Print the line that has "--topic PageViewsByRegion --from-beginning" in it, then every remaining line of the data, exactly and without anything extra.

##### Data section #####

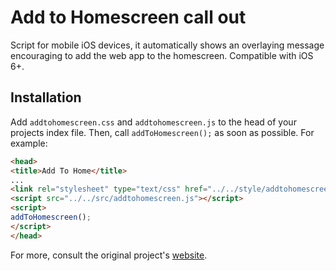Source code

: # Add to Homescreen call out

Script for mobile iOS devices, it automatically shows an overlaying message encouraging to add the web app to the homescreen. Compatible with iOS 6+.

## Installation

Add `addtohomescreen.css` and `addtohomescreen.js` to the head of your projects index file. Then, call `addToHomescreen();` as soon as possible. For example:

```html
<head>
<title>Add To Home</title>
...
<link rel="stylesheet" type="text/css" href="../../style/addtohomescreen.css">
<script src="../../src/addtohomescreen.js"></script>
<script>
addToHomescreen();
</script>
</head>
```

For more, consult the original project's [website](http://cubiq.org/add-to-home-screen).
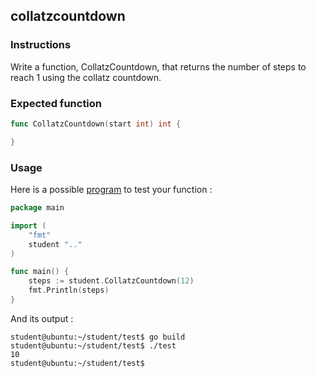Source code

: ## collatzcountdown

### Instructions

Write a function, CollatzCountdown, that returns the number of steps to reach 1 using the collatz countdown.

### Expected function

```go
func CollatzCountdown(start int) int {

}
```

### Usage

Here is a possible [program](TODO-LINK) to test your function :

```go
package main

import (
	"fmt"
	student ".."
)

func main() {
	steps := student.CollatzCountdown(12)
	fmt.Println(steps)
}
```

And its output :

```console
student@ubuntu:~/student/test$ go build
student@ubuntu:~/student/test$ ./test
10
student@ubuntu:~/student/test$
```
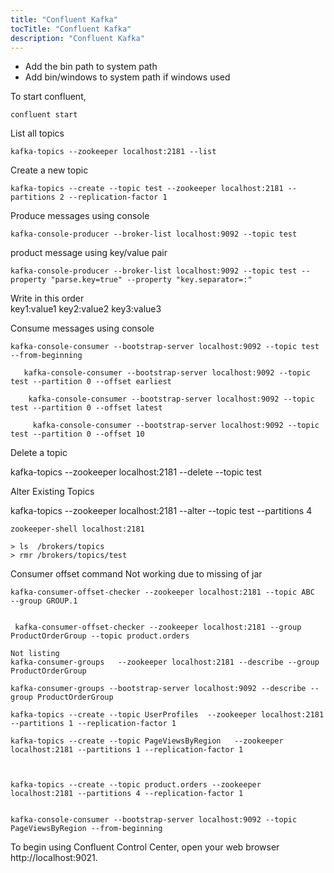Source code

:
 ```yaml
---
title: "Confluent Kafka"
tocTitle: "Confluent Kafka"
description: "Confluent Kafka"
---
```


- Add the bin path to system path
- Add bin/windows to system path if windows used

To start confluent,

    confluent start

List all topics

    kafka-topics --zookeeper localhost:2181 --list

Create a new topic

    kafka-topics --create --topic test --zookeeper localhost:2181 --partitions 2 --replication-factor 1

Produce messages using console

    kafka-console-producer --broker-list localhost:9092 --topic test 


product message using key/value pair

    kafka-console-producer --broker-list localhost:9092 --topic test --property "parse.key=true" --property "key.separator=:"

Write in this order    
key1:value1
key2:value2
key3:value3

Consume messages using console

    kafka-console-consumer --bootstrap-server localhost:9092 --topic test --from-beginning
      
       kafka-console-consumer --bootstrap-server localhost:9092 --topic test --partition 0 --offset earliest 

        kafka-console-consumer --bootstrap-server localhost:9092 --topic test --partition 0 --offset latest

         kafka-console-consumer --bootstrap-server localhost:9092 --topic test --partition 0 --offset 10  

Delete a topic

kafka-topics --zookeeper localhost:2181 --delete --topic test

Alter Existing Topics
 
kafka-topics --zookeeper localhost:2181 --alter --topic test --partitions 4

    zookeeper-shell localhost:2181

    > ls  /brokers/topics
    > rmr /brokers/topics/test

Consumer offset command
    Not working due to missing of jar

    kafka-consumer-offset-checker --zookeeper localhost:2181 --topic ABC  --group GROUP.1


     kafka-consumer-offset-checker --zookeeper localhost:2181 --group ProductOrderGroup --topic product.orders 

    Not listing
    kafka-consumer-groups   --zookeeper localhost:2181 --describe --group ProductOrderGroup

    kafka-consumer-groups --bootstrap-server localhost:9092 --describe --group ProductOrderGroup
 
    kafka-topics --create --topic UserProfiles  --zookeeper localhost:2181 --partitions 1 --replication-factor 1
    
    kafka-topics --create --topic PageViewsByRegion   --zookeeper localhost:2181 --partitions 1 --replication-factor 1



    kafka-topics --create --topic product.orders --zookeeper localhost:2181 --partitions 4 --replication-factor 1


    kafka-console-consumer --bootstrap-server localhost:9092 --topic PageViewsByRegion --from-beginning
      


To begin using Confluent Control Center, open your web browser    http://localhost:9021.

#####

**Completed task**:
    kafka-console-consumer --bootstrap-server localhost:9092 --topic PageViewsByRegion --from-beginning
      


To begin using Confluent Control Center, open your web browser    http://localhost:9021.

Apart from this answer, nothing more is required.